Data items

--- START ---

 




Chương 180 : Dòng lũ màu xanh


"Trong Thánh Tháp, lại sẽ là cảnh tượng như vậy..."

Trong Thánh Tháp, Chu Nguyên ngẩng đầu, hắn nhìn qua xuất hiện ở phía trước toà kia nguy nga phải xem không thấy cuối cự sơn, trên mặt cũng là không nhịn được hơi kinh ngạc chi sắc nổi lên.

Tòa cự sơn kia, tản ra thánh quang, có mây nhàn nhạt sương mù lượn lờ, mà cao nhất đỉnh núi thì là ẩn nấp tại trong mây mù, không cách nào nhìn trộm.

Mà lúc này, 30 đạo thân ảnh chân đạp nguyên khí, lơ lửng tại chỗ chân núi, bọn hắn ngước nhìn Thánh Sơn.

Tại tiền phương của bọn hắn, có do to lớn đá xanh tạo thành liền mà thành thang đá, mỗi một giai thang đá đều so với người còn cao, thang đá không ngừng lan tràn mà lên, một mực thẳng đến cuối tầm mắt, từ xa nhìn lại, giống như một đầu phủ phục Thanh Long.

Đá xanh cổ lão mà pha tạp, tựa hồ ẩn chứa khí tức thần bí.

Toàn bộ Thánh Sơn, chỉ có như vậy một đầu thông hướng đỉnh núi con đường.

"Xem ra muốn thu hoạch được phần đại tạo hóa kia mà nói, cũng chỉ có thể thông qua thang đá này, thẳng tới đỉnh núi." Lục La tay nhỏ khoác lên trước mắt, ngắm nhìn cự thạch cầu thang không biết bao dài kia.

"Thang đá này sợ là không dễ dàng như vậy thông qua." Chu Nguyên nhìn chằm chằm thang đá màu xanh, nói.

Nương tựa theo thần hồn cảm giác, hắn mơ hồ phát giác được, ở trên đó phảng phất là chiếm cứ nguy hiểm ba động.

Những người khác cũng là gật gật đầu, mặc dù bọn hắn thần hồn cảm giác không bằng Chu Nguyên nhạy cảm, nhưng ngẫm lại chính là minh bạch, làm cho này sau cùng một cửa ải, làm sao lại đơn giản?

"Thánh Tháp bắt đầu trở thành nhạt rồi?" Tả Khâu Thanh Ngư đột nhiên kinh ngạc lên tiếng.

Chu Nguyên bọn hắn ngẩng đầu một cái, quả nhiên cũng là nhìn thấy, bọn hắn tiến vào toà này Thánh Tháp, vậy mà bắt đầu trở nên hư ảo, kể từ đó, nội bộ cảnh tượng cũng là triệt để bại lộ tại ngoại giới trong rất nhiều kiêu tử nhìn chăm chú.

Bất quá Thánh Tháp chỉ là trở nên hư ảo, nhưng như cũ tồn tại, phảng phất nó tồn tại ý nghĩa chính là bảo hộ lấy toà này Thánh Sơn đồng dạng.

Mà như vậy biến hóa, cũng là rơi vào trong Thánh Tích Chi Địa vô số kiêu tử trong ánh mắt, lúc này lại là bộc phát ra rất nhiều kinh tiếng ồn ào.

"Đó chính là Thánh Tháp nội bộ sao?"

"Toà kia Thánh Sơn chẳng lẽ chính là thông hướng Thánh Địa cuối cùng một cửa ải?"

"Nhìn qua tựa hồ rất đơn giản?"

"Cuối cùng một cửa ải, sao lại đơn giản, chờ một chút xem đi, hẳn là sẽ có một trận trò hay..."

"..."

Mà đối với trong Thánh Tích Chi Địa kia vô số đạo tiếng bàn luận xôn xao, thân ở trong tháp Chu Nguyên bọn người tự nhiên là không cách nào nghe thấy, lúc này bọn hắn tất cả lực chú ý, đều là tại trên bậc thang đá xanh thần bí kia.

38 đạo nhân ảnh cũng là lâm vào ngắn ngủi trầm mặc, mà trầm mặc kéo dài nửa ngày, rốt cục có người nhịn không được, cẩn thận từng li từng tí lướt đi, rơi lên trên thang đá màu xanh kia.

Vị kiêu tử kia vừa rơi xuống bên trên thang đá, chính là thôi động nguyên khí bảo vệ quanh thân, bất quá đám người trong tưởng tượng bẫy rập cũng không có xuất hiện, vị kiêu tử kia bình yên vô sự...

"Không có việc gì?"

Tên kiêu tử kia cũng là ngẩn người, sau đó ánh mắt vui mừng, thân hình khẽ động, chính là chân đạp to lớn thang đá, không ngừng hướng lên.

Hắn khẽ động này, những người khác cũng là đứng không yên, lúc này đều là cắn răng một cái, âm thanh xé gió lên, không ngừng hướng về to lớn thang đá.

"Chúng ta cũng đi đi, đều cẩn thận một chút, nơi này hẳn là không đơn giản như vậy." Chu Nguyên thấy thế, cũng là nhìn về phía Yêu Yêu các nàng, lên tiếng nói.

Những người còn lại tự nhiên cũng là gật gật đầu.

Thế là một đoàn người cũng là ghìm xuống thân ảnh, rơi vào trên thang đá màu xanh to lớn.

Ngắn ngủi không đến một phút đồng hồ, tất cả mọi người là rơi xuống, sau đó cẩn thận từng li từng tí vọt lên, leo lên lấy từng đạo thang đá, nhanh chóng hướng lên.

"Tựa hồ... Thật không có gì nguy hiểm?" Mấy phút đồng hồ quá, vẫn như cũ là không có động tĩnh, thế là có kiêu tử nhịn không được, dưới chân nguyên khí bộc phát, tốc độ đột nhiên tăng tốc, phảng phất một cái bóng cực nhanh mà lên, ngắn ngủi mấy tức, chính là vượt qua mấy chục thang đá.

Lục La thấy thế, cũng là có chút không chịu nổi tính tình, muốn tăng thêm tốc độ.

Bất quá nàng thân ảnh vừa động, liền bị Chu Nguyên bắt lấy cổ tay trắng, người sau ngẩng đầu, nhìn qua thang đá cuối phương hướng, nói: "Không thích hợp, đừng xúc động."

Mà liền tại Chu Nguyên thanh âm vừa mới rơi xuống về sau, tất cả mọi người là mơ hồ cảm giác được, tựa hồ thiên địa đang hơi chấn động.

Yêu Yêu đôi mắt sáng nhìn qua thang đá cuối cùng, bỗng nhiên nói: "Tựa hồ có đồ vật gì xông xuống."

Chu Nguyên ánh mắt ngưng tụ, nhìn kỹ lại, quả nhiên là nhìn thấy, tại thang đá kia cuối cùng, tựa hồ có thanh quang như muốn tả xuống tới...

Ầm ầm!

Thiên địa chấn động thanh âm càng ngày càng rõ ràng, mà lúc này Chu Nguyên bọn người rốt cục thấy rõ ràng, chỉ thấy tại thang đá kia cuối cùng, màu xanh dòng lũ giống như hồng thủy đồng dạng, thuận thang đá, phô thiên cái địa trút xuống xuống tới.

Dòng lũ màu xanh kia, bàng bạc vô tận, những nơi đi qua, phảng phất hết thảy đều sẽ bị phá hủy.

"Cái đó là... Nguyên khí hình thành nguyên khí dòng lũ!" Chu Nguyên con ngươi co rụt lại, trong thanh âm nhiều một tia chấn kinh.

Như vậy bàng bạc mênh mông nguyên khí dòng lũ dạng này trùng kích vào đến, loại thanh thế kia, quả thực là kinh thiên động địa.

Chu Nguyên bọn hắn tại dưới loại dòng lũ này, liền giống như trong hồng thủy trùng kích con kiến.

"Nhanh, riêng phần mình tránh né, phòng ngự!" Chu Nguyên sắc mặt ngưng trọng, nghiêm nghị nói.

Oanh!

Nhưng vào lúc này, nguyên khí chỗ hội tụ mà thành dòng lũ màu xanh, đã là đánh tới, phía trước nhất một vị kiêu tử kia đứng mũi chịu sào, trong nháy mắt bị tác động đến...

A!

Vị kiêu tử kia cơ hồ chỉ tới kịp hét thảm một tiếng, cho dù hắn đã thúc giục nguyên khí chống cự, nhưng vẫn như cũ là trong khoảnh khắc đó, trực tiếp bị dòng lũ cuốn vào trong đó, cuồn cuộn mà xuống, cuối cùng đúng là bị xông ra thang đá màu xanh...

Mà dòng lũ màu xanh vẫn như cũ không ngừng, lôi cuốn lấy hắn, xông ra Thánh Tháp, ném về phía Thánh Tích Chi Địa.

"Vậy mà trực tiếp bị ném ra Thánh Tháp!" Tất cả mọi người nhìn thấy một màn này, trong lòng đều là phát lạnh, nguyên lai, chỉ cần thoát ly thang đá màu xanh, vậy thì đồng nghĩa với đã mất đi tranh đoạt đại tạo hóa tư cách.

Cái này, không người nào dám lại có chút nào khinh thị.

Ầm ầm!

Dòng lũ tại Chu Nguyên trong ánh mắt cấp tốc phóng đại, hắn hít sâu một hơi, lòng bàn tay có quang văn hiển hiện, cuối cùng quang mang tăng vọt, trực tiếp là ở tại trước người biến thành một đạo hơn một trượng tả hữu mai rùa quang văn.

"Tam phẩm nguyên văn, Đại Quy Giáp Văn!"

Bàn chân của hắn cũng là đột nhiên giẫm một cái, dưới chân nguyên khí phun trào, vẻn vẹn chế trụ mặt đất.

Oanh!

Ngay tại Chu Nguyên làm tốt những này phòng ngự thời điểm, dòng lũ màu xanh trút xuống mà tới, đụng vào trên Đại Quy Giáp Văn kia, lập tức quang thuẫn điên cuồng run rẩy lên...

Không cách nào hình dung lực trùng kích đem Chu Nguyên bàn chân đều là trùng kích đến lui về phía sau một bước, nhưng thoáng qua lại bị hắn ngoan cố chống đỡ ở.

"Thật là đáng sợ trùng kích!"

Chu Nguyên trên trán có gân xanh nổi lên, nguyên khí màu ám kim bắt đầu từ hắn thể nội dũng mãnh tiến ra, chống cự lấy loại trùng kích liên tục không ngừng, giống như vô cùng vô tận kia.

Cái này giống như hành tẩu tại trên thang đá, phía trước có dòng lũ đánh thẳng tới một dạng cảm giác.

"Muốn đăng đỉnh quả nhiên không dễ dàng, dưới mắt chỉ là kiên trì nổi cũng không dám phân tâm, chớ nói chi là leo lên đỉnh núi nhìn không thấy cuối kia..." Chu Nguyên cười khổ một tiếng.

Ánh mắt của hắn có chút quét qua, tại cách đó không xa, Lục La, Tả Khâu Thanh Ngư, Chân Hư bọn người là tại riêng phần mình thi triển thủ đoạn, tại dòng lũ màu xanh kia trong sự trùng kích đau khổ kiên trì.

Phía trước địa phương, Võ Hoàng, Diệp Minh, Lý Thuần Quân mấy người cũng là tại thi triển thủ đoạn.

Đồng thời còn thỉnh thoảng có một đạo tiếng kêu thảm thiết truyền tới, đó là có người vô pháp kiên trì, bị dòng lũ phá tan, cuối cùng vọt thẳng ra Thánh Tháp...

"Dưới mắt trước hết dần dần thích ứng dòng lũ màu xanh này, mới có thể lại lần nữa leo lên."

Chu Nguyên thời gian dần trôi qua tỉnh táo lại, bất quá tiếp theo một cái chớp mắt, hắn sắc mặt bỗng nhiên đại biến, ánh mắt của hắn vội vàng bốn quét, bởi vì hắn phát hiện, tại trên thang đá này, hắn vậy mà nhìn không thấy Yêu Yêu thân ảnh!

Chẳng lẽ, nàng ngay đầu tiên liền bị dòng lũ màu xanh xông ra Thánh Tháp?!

--- END ---

Reproduce each line of the records in which the string "giác" appears.

_SOLUTION FOR THIS TASK_:
Nương tựa theo thần hồn cảm giác, hắn mơ hồ phát giác được, ở trên đó phảng phất là chiếm cứ nguy hiểm ba động.
Những người khác cũng là gật gật đầu, mặc dù bọn hắn thần hồn cảm giác không bằng Chu Nguyên nhạy cảm, nhưng ngẫm lại chính là minh bạch, làm cho này sau cùng một cửa ải, làm sao lại đơn giản?
Mà liền tại Chu Nguyên thanh âm vừa mới rơi xuống về sau, tất cả mọi người là mơ hồ cảm giác được, tựa hồ thiên địa đang hơi chấn động.
Cái này giống như hành tẩu tại trên thang đá, phía trước có dòng lũ đánh thẳng tới một dạng cảm giác.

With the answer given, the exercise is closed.